Language Corpora – Copyright – Data Protection: The Legal Point of View
Felix Zimmermann1, Timm Lehmberg2
Hannover University – Institute for Legal Informatics1
Königsworther Platz 1, 30167 Hannover, Germany
Hamburg University – SFB 538: Multilingualism2
Max-Brauer-Allee 60, 22765 Hamburg, Germany
Corresponding author: timm.lehmberg@uni-hamburg.de
1 Introduction
Creating comprehensive and sustainable archives of linguistic data and making
them (or parts of them) accessible to the research community leads to a number
of essential legal questions being raised by different aspects of law. Like
any discipline handling large amounts of data, the digital humanities are
confronted with a complex system of authorities and restrictions. From
acquisition, through storing and processing to the annotation and finally
publication of the data, there are a number of rights as well as duties each
participant in this process has to consider. Additionally, some legal systems
provide special rules for the use of data for scientific purposes. On the one
hand the opacity of the legal position leads to the assumption that, in many
cases, linguistic data are used and transferred in a way that does not comply
with legal requirements. On the other hand there is a noticeable tendency not
to transfer linguistic data for fear of breaking the law (see Jüttner 2000
[1], and Patzelt 2003 [3]).
2 Relevant Areas of Law
Two different areas of law play an important role in the use of linguistic
data for research purposes:
- "Intellectual Property Rights" provide legal protection of
non-material goods which are any kind of intellectual property of a third
party. This includes, amongst others, literary works as well as databases,
software and utility patents. In terms of law language corpora are defined
as databases.
- "Privacy and Personal Data Protection Law" imposes restrictions
for the processing of any personal data, i.e., any data that can be linked
to an individual. In the face of linguistic data processing any audio and
video recordings (and their transcriptions) as well as metadata that contain
personal information on speakers are covered by this law.
Both areas are relevant to the complete process of data processing and have to
be considered from the initial step of the data based work (normally the
acquisition of the data) to the time of publication.
3 Aspects of National and International Law
In everyday legal practice a particularly relevant role is played by those
legislative rulesets that are based on constitutional norms. Within these,
interests and entitlements of other involved individuals and institutions,
which are worthy of protection, are often outlined in minute detail in
relation to the procurement, processing, and transfer of linguistic primary
data.
Federal states, which contain individual member states with their own
legislative authority (such as the US, Germany, Switzerland, Austria, Spain)
may have enacted specific member state rules. This leads to the possibility
that there may be complex and potentially internally conflicting legislation
within a state in a federation.
It is not just, however, the original national legal situation which regulates
the use of linguistic data. International obligations may, through direct or
indirect applicability, have considerable impact. In 2007, 27 member states of
the European Union adhere to European legal instruments (such as directives
and regulations) in relation to the national and international use of data.

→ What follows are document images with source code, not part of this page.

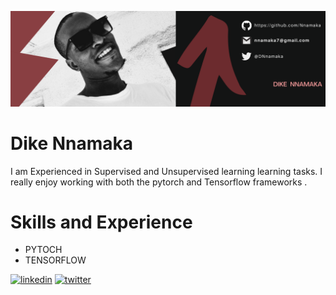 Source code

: 

<!--
**Nnamaka/Nnamaka** is a ✨ _special_ ✨ repository because its `README.md` (this file) appears on your GitHub profile.

Here are some ideas to get you started:

- 🔭 I’m currently working on ...
- 🌱 I’m currently learning ...
- 👯 I’m looking to collaborate on ...
- 🤔 I’m looking for help with ...
- 💬 Ask me about ...
- 📫 How to reach me: ...
- 😄 Pronouns: ...
- ⚡ Fun fact: ...
#### Design , Build and Maintain ML/DL systems
-->

![Design , Build and Maintain ML/DL systems](https://github.com/Nnamaka/Nnamaka/blob/main/Dike%20nnamaka%20(1).png)

# Dike Nnamaka

I am Experienced in Supervised and Unsupervised learning learning tasks. I really enjoy working with both the pytorch and Tensorflow frameworks . 

# Skills and Experience
*  PYTOCH
*  TENSORFLOW

[<img src='https://cdn.jsdelivr.net/npm/simple-icons@3.0.1/icons/linkedin.svg' alt='linkedin' height='40'>](https://www.linkedin.com/in/dike-nnamaka-2729951a4/)  [<img src='https://cdn.jsdelivr.net/npm/simple-icons@3.0.1/icons/twitter.svg' alt='twitter' height='40'>](https://twitter.com/@DNnamaka)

Pursuant to the doctrine of direct applicability enshrined in Article 10
of the Treaty establishing the European Communities, these norms have priority
in relation to potentially conflicting national norms. What needs to be borne
in mind is that the individual member states have some leeway in the
implementation of the instruments, which may lead to minute differences in the
level of protection.
Finally, public international treaties which oblige their signatories to
adhere to certain minimal standards need to be taken into consideration. In
relation to linguistic data and the problem of copyright, the Copyright
Treaty of the World Intellectual Property Organisation (WIPO, 1996) is to
be considered as particularly relevant. The question of personality rights
with a view to individuals whose data are processed is addressed in the
Convention on Human Rights and Fundamental Freedoms (1950).
Additionally, the Convention for the Protection of Individuals with
regard to Automatic Processing of Personal Data (1981) provides further
normative guidance for the member states of the European Union.

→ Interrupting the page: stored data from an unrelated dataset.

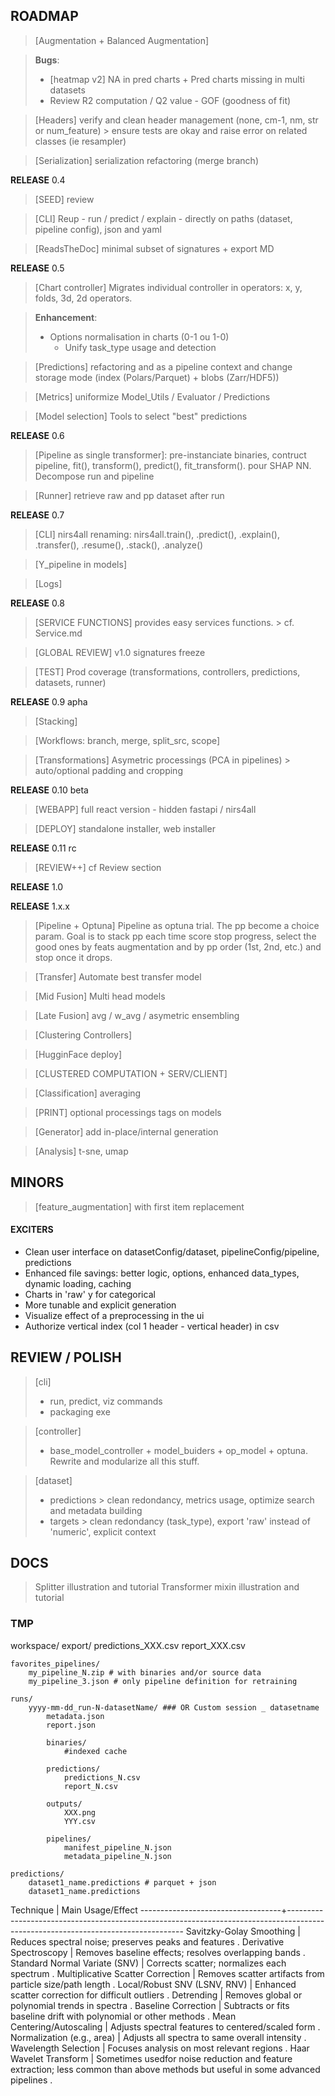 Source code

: ## ROADMAP ##

> [Augmentation + Balanced Augmentation]

> **Bugs**:
>   - [heatmap v2] NA in pred charts + Pred charts missing in multi datasets
>   - Review R2 computation / Q2 value - GOF (goodness of fit)

> [Headers] verify and clean header management (none, cm-1, nm, str or num_feature) > ensure tests are okay and raise error on related classes (ie resampler)

> [Serialization] serialization refactoring (merge branch)

**RELEASE** 0.4

> [SEED] review

> [CLI]  Reup - run / predict / explain - directly on paths (dataset, pipeline config), json and yaml

> [ReadsTheDoc] minimal subset of signatures + export MD

**RELEASE** 0.5

> [Chart controller] Migrates individual controller in operators: x, y, folds, 3d, 2d operators.

> **Enhancement**:
> - Options normalisation in charts (0-1 ou 1-0)
>   - Unify task_type usage and detection

> [Predictions] refactoring and as a pipeline context and change storage mode (index (Polars/Parquet) + blobs (Zarr/HDF5))


> [Metrics] uniformize Model_Utils / Evaluator / Predictions

> [Model selection] Tools to select "best" predictions

**RELEASE** 0.6

> [Pipeline as single transformer]: pre-instanciate binaries, contruct pipeline, fit(), transform(), predict(), fit_transform(). pour SHAP NN. Decompose run and pipeline

> [Runner] retrieve raw and pp dataset after run

**RELEASE** 0.7

> [CLI] nirs4all renaming: nirs4all.train(), .predict(), .explain(), .transfer(), .resume(), .stack(), .analyze()

> [Y_pipeline in models]

> [Logs]

**RELEASE** 0.8

> [SERVICE FUNCTIONS] provides easy services functions. > cf. Service.md

> [GLOBAL REVIEW] v1.0 signatures freeze

> [TEST] Prod coverage (transformations, controllers, predictions, datasets, runner)

**RELEASE**  0.9 apha

> [Stacking]

> [Workflows: branch, merge, split_src, scope]

> [Transformations] Asymetric processings (PCA in pipelines) > auto/optional padding and cropping

**RELEASE** 0.10 beta

> [WEBAPP] full react version - hidden fastapi / nirs4all

> [DEPLOY] standalone installer, web installer

**RELEASE** 0.11 rc

> [REVIEW++] cf Review section

**RELEASE** 1.0

**RELEASE** 1.x.x

> [Pipeline + Optuna] Pipeline as optuna trial. The pp become a choice param. Goal is to stack pp each time score stop progress, select the good ones by feats augmentation and by pp order (1st, 2nd, etc.) and stop once it drops.

> [Transfer] Automate best transfer model

> [Mid Fusion] Multi head models

> [Late Fusion] avg / w_avg / asymetric ensembling

> [Clustering Controllers]

> [HugginFace deploy]

> [CLUSTERED COMPUTATION + SERV/CLIENT]

> [Classification] averaging

> [PRINT] optional processings tags on models

> [Generator] add in-place/internal generation

> [Analysis] t-sne, umap


## MINORS ##

> [feature_augmentation] with first item replacement

#### EXCITERS ####
- Clean user interface on datasetConfig/dataset, pipelineConfig/pipeline, predictions
- Enhanced file savings: better logic, options, enhanced data_types, dynamic loading, caching
- Charts in 'raw' y for categorical
- More tunable and explicit generation
- Visualize effect of a preprocessing in the ui
- Authorize vertical index (col 1 header - vertical header) in csv

## REVIEW / POLISH ##
> [cli]
> - run, predict, viz commands
> - packaging exe

> [controller]
> - base_model_controller + model_buiders + op_model + optuna. Rewrite and modularize all this stuff.

> [dataset]
> - predictions > clean redondancy, metrics usage, optimize search and metadata building
> - targets > clean redondancy (task_type), export 'raw' instead of 'numeric', explicit context

## DOCS ##
> Splitter illustration and tutorial
> Transformer mixin illustration and tutorial

### TMP

workspace/
	export/
		predictions_XXX.csv
		report_XXX.csv

	favorites_pipelines/
		my_pipeline_N.zip # with binaries and/or source data
		my_pipeline_3.json # only pipeline definition for retraining

	runs/
		yyyy-mm-dd_run-N-datasetName/ ### OR Custom session _ datasetname
			metadata.json
			report.json

			binaries/
				#indexed cache

			predictions/
				predictions_N.csv
				report_N.csv

			outputs/
				XXX.png
				YYY.csv

			pipelines/
				manifest_pipeline_N.json
				metadata_pipeline_N.json

	predictions/
		dataset1_name.predictions # parquet + json
		dataset1_name.predictions


Technique                          |  Main Usage/Effect
-----------------------------------+----------------------------------------------------------------------------------------------------------------------------------
Savitzky-Golay Smoothing           |  Reduces spectral noise; preserves peaks and features .
Derivative Spectroscopy            |  Removes baseline effects; resolves overlapping bands .
Standard Normal Variate (SNV)      |  Corrects scatter; normalizes each spectrum .
Multiplicative Scatter Correction  |  Removes scatter artifacts from particle size/path length .
Local/Robust SNV (LSNV, RNV)       |  Enhanced scatter correction for difficult outliers .
Detrending                         |  Removes global or polynomial trends in spectra .
Baseline Correction                |  Subtracts or fits baseline drift with polynomial or other methods .
Mean Centering/Autoscaling         |  Adjusts spectral features to centered/scaled form .
Normalization (e.g., area)         |  Adjusts all spectra to same overall intensity .
Wavelength Selection               |  Focuses analysis on most relevant regions .
Haar Wavelet Transform             |  Sometimes usedfor noise reduction and feature extraction; less common than above methods but useful in some advanced pipelines .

4 The Legal Impact of Intellectual Property
Copyright protection of language corpora is provided by different aspects of
applicable law. In order to simplify the presentation, there will be a focus
on the law of harmonised rules by the European Communities that are placed
within the framework of the World Intellectual Property Organisation (WIPO).
4.1 Directive 91/250/EC on the Legal Protection of Computer Programs
The different tasks of linguistic data processing (transcription as well as
annotation etc.) require a considerable number of software tools. For this
purpose, apart from commercial development, software is written by the
research establishment's employees. The participants in this process rarely
bother with legal protection of their work. By implementing the Directive
91/250/EC, computer programs in all Member States of the European Community
are protected by copyright law. In accordance with Article 1.3 of the
Directive 91/250/EC, a computer program is protected, if it is original in the
sense that it is the author's own intellectual creation. Ideas and principles
of a computer program are not protected by this Directive. The term of
protection is the author's lifetime plus a period of 50 years. The author owns
the exclusive rights to reproduce, translate, adapt and publicly distribute
his computer program.
If a computer program has been created by an employee, in accordance with
Article 2.3 of the Directive 91/250/EC, the employer is, unless otherwise
provided by contract, the copyright holder of the resource. In the case of
software being developed within a research project, from this point of view
the copyright is held by the respective research establishment (University
etc.).
4.2 Directive 96/9/EC on the Legal Protection of Databases
In accordance with Article 1.2 of the Directive 96/9/EC, a database is defined
as a "collection of independent works, data or other materials arranged in a
systematic or methodical way and individually accessible by electronic or
other means". Without exception, linguistic corpus data come under this
protection. This Directive makes two significant stipulations. First, it
offers protection by copyright to databases which, by reason of the selection
or arrangement of their contents, constitute the author's own intellectual
creation. Thereby the author owns the exclusive right to carry out or
authorise the reproduction, alteration and distribution. Secondly the
Directive creates an exclusive right protection sui generis for makers
of databases, independent of the degree of innovation. This protection of any
investment allows the makers of databases to prevent unauthorised extraction
and/or re-utilisation.
4.3 Copyright Directive 2001/29/EC
The Copyright Directive 2001/29/EC adapts legislation on copyright and related
rights to reflect technological developments into European Community law. In
this process, it discusses and harmonises the property of reproduction,
communication and distribution rights. Concerning linguistic research data,
attention should be paid to Article 5.3(a) of the Copyright Directive. It
gives freedom to Member States in supporting non-commercial science by making
copyright less restrictive for academic use of copyrighted work.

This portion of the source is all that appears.